--- Records provided ---

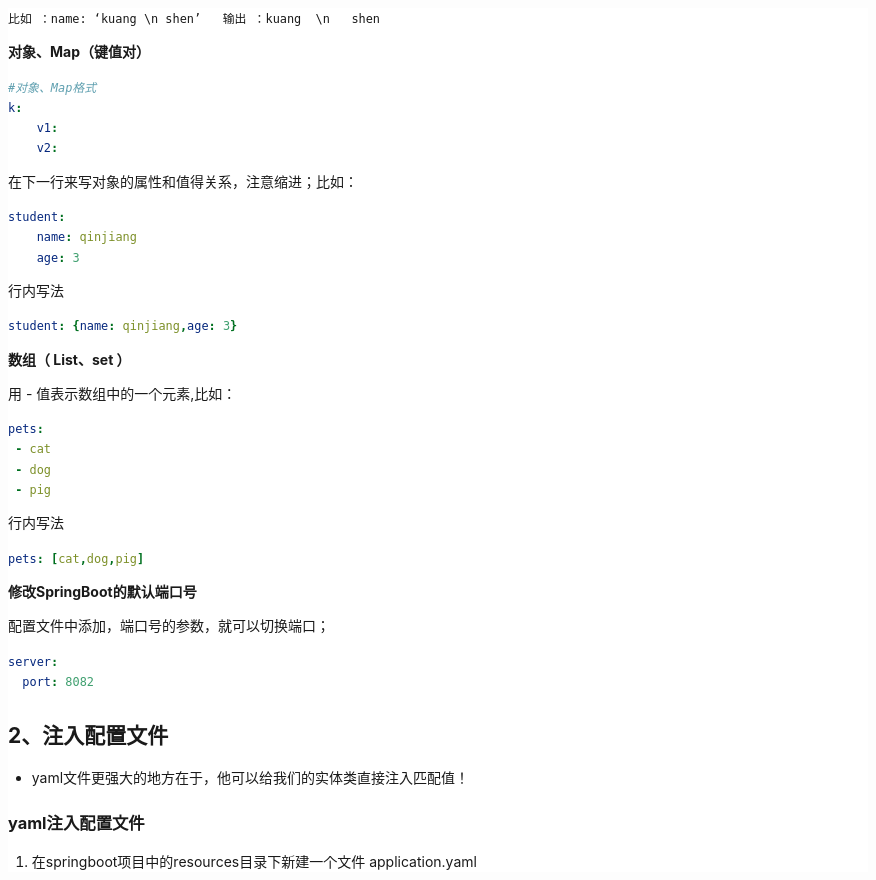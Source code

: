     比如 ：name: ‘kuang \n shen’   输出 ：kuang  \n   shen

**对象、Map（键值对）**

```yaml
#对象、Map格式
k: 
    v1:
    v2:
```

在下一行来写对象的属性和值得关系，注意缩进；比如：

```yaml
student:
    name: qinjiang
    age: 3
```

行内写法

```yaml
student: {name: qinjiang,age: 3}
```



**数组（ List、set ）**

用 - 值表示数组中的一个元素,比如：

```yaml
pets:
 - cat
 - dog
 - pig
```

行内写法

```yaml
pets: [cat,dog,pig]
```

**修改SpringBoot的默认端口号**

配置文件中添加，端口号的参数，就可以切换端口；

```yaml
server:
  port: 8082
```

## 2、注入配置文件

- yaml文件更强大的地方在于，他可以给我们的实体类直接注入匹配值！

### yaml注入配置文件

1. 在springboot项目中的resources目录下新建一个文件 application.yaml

---
--- Records provided ---

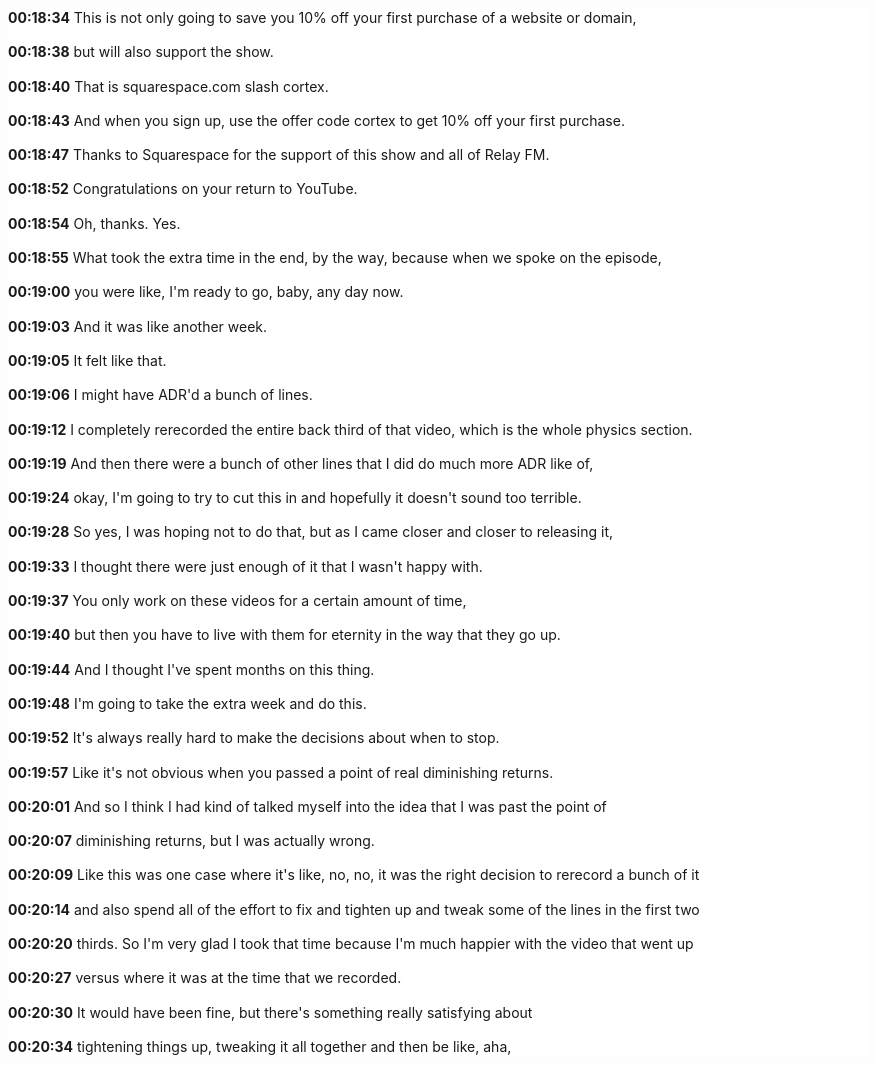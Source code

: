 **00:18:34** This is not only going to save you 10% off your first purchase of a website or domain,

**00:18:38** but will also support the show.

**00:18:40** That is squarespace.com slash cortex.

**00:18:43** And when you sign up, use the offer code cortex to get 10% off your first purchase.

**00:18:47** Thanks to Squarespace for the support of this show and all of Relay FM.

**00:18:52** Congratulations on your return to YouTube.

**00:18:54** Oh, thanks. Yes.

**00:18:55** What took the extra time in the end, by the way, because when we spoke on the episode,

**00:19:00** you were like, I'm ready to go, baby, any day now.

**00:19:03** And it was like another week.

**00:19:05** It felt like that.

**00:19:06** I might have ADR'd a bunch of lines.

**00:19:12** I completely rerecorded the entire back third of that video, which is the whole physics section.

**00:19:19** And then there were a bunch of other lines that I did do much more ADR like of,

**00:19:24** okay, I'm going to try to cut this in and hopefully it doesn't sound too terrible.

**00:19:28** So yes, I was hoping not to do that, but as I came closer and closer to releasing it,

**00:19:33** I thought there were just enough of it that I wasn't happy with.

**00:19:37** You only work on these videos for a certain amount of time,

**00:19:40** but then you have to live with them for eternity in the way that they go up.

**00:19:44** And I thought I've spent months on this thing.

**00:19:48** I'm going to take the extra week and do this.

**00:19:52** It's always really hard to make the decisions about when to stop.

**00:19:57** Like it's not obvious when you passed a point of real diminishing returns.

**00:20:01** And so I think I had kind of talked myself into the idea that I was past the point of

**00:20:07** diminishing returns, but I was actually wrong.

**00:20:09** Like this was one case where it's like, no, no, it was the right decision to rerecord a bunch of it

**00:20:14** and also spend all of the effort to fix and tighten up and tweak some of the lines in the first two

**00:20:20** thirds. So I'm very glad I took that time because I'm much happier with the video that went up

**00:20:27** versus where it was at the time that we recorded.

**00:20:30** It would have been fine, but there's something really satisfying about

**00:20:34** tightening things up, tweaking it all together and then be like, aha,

---

• Exercise details: In the entries above, find the line with "return to YouTube." and the line with "was actually wrong.", then restate word for word both of them and every line between, with nothing more.

• Exercise response:
**00:18:52** Congratulations on your return to YouTube.

**00:18:54** Oh, thanks. Yes.

**00:18:55** What took the extra time in the end, by the way, because when we spoke on the episode,

**00:19:00** you were like, I'm ready to go, baby, any day now.

**00:19:03** And it was like another week.

**00:19:05** It felt like that.

**00:19:06** I might have ADR'd a bunch of lines.

**00:19:12** I completely rerecorded the entire back third of that video, which is the whole physics section.

**00:19:19** And then there were a bunch of other lines that I did do much more ADR like of,

**00:19:24** okay, I'm going to try to cut this in and hopefully it doesn't sound too terrible.

**00:19:28** So yes, I was hoping not to do that, but as I came closer and closer to releasing it,

**00:19:33** I thought there were just enough of it that I wasn't happy with.

**00:19:37** You only work on these videos for a certain amount of time,

**00:19:40** but then you have to live with them for eternity in the way that they go up.

**00:19:44** And I thought I've spent months on this thing.

**00:19:48** I'm going to take the extra week and do this.

**00:19:52** It's always really hard to make the decisions about when to stop.

**00:19:57** Like it's not obvious when you passed a point of real diminishing returns.

**00:20:01** And so I think I had kind of talked myself into the idea that I was past the point of

**00:20:07** diminishing returns, but I was actually wrong.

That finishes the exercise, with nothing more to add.